Because of step 2, Bayesian methods are sometimes criticized for being “subjective”: you and I may have different ideas about a particular problem and therefore we may have different prior distributions, leading to different posterior results in step 3. Such criticism is largely unfounded since step 1 almost always has much more influence on the results and since there exist good methods for specifying “objective priors”. Nevertheless it does point to a problem in communicating the results of a Bayesian data analysis: Should I report only the results obtained using my personal (subjective) prior? Should I try to make the analysis as objective as possible by specifying an “uninformative” prior? Or should I report the results obtained under various different prior specifications? This problem often comes up in practice, with one of the most common questions in academic referee reports being: “Are your results robust to changing the prior distribution on variable X?”.

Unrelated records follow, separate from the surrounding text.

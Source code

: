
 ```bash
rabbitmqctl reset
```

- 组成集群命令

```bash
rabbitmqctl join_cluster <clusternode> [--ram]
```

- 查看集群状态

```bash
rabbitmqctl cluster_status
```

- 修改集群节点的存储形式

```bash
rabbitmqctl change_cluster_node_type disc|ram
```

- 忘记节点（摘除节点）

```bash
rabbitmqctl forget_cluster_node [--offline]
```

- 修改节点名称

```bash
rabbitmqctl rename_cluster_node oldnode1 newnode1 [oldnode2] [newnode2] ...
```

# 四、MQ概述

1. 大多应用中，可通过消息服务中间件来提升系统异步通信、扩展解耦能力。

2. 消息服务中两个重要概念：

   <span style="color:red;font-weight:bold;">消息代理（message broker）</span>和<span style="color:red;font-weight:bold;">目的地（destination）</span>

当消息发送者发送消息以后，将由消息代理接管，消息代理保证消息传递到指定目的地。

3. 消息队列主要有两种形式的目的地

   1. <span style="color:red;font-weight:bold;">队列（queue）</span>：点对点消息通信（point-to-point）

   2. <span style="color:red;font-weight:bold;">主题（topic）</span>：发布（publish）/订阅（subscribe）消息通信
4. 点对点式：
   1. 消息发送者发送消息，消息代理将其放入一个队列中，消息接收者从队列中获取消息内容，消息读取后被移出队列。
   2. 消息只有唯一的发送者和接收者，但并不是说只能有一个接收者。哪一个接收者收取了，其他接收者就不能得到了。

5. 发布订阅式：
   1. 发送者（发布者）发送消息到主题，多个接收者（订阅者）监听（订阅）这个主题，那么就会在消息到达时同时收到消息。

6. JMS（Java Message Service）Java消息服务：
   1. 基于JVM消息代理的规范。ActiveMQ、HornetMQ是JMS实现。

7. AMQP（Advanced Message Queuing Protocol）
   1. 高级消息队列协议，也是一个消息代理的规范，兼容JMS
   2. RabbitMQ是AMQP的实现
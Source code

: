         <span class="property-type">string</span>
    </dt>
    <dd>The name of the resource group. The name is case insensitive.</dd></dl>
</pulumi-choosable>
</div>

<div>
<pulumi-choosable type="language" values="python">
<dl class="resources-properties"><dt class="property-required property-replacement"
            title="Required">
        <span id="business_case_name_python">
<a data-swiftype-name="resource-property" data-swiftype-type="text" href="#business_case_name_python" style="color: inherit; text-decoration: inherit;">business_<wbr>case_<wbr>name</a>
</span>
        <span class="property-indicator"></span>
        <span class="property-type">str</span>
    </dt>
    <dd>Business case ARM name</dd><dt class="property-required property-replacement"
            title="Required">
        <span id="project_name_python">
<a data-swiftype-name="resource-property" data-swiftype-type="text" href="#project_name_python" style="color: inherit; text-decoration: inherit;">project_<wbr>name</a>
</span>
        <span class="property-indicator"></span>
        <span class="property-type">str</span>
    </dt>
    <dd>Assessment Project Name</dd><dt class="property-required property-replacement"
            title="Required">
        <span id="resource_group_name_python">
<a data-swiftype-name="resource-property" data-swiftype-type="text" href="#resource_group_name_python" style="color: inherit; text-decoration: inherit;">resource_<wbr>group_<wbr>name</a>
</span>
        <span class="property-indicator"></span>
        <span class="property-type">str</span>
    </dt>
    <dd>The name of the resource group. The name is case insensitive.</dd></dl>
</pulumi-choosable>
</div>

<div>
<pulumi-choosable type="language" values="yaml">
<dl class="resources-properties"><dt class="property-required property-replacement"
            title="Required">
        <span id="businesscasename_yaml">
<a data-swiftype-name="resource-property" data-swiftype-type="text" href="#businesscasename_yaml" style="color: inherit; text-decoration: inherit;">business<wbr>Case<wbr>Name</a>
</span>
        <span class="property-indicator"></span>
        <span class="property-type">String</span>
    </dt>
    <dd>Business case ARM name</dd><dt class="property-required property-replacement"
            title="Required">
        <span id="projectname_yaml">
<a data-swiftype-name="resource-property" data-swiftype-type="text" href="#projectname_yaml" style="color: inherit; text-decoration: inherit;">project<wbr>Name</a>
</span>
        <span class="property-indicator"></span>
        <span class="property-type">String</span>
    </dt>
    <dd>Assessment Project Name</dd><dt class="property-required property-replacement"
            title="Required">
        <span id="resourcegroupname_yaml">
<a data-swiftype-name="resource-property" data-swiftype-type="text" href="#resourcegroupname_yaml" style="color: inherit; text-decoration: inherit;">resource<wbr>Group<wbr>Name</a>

Ideally, the reader of a data analysis report should be able to easily obtain the posterior results under different prior specifications without having to repeat the complete analysis. In his book, Bayesian econometrician John Geweke points out that this is often easy to do: If the reader has access to draws from the posterior distribution resulting from the data analysis, the results under a different prior can be obtained by simple re-weighting these draws using the principle of importance sampling. Although this is a simple and powerful idea, I have never seen it being used in practice. Presumably that is because until recently such functionality was difficult to offer online, and required running specialized software such as R or Matlab on the reader’s PC. All of this changed however with the recent announcement of a new R package called ‘Shiny’ by the folks at RStudio. In their own words “Shiny makes it super simple for R users like you to turn analyses into interactive web applications that anyone can use.”
Today I have been playing around with Shiny, and I can say: they’re not lying! I produced the interactive graph below using just a few lines of R code. The graph is from my recent paper analyzing economic growth data for a cross-section of countries. One of the problems in studying economic growth is that we have relatively little data and many potential explanatory variables: In my case 88 observations of economic growth rates, and 67 explanatory variables. Because it is hard to be sure which and how many of these explanatory variables to include in our model it is customary to perform a Bayesian model averaging, which averages over all possible selections of variables. The graph below shows the posterior distribution of the model size in this model averaging, i.e. the distribution of the number of explanatory variables that ended up being included in the regression models. In my paper I show this graph for a flat prior on the model size (represented by the black line in the graph), but really this choice is just as arbitrary as any other. By playing with the sliders at the bottom of the graph you can now easily see how this posterior distribution changes with the prior specification:
Refresh your browser if the graph is not showing.
The graph above is being generated by an R script that is currently being hosted free of charge under beta-testing on the Shiny server platform, and will stay up at least until they decide to charge me Overall I’m very impressed with the capabilities and ease of use offered by this package and I’m looking forward to seeing how other data scientists will use it to present data analyses in an interactive way.